___ Extracted information

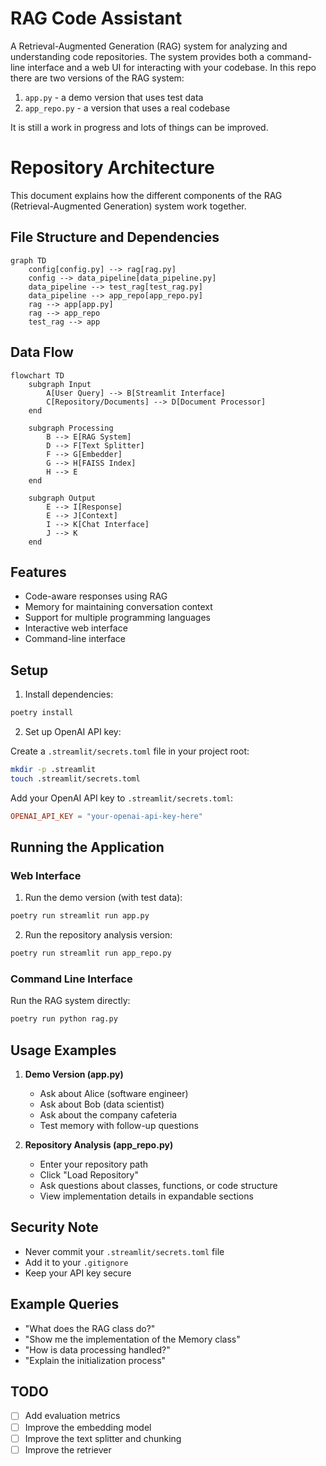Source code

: # RAG Code Assistant

A Retrieval-Augmented Generation (RAG) system for analyzing and understanding code repositories. The system provides both a command-line interface and a web UI for interacting with your codebase. In this repo there are two versions of the RAG system:

1. `app.py` - a demo version that uses test data
2. `app_repo.py` - a version that uses a real codebase

It is still a work in progress and lots of things can be improved.

# Repository Architecture

This document explains how the different components of the RAG (Retrieval-Augmented Generation) system work together.

## File Structure and Dependencies

```mermaid
graph TD
    config[config.py] --> rag[rag.py]
    config --> data_pipeline[data_pipeline.py]
    data_pipeline --> test_rag[test_rag.py]
    data_pipeline --> app_repo[app_repo.py]
    rag --> app[app.py]
    rag --> app_repo
    test_rag --> app
```

## Data Flow

```mermaid
flowchart TD
    subgraph Input
        A[User Query] --> B[Streamlit Interface]
        C[Repository/Documents] --> D[Document Processor]
    end

    subgraph Processing
        B --> E[RAG System]
        D --> F[Text Splitter]
        F --> G[Embedder]
        G --> H[FAISS Index]
        H --> E
    end

    subgraph Output
        E --> I[Response]
        E --> J[Context]
        I --> K[Chat Interface]
        J --> K
    end
```

## Features

- Code-aware responses using RAG
- Memory for maintaining conversation context
- Support for multiple programming languages
- Interactive web interface
- Command-line interface

## Setup

1. Install dependencies:
```bash
poetry install
```

2. Set up OpenAI API key:

Create a `.streamlit/secrets.toml` file in your project root:
```bash
mkdir -p .streamlit
touch .streamlit/secrets.toml
```

Add your OpenAI API key to `.streamlit/secrets.toml`:
```toml
OPENAI_API_KEY = "your-openai-api-key-here"
```

## Running the Application

### Web Interface

1. Run the demo version (with test data):
```bash
poetry run streamlit run app.py
```

2. Run the repository analysis version:
```bash
poetry run streamlit run app_repo.py
```

### Command Line Interface

Run the RAG system directly:
```bash
poetry run python rag.py
```

## Usage Examples

1. **Demo Version (app.py)**
   - Ask about Alice (software engineer)
   - Ask about Bob (data scientist)
   - Ask about the company cafeteria
   - Test memory with follow-up questions

2. **Repository Analysis (app_repo.py)**
   - Enter your repository path
   - Click "Load Repository"
   - Ask questions about classes, functions, or code structure
   - View implementation details in expandable sections

## Security Note

- Never commit your `.streamlit/secrets.toml` file
- Add it to your `.gitignore`
- Keep your API key secure

## Example Queries

- "What does the RAG class do?"
- "Show me the implementation of the Memory class"
- "How is data processing handled?"
- "Explain the initialization process"

## TODO

- [ ] Add evaluation metrics
- [ ] Improve the embedding model
- [ ] Improve the text splitter and chunking
- [ ] Improve the retriever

______

(Task prompt) Exactly as they appear above, write out the line containing "2. **Repository Analysis (app_repo.py)**" and each line that comes after it in the records.

(Written answer)
2. **Repository Analysis (app_repo.py)**
   - Enter your repository path
   - Click "Load Repository"
   - Ask questions about classes, functions, or code structure
   - View implementation details in expandable sections

## Security Note

- Never commit your `.streamlit/secrets.toml` file
- Add it to your `.gitignore`
- Keep your API key secure

## Example Queries

- "What does the RAG class do?"
- "Show me the implementation of the Memory class"
- "How is data processing handled?"
- "Explain the initialization process"

## TODO

- [ ] Add evaluation metrics
- [ ] Improve the embedding model
- [ ] Improve the text splitter and chunking
- [ ] Improve the retriever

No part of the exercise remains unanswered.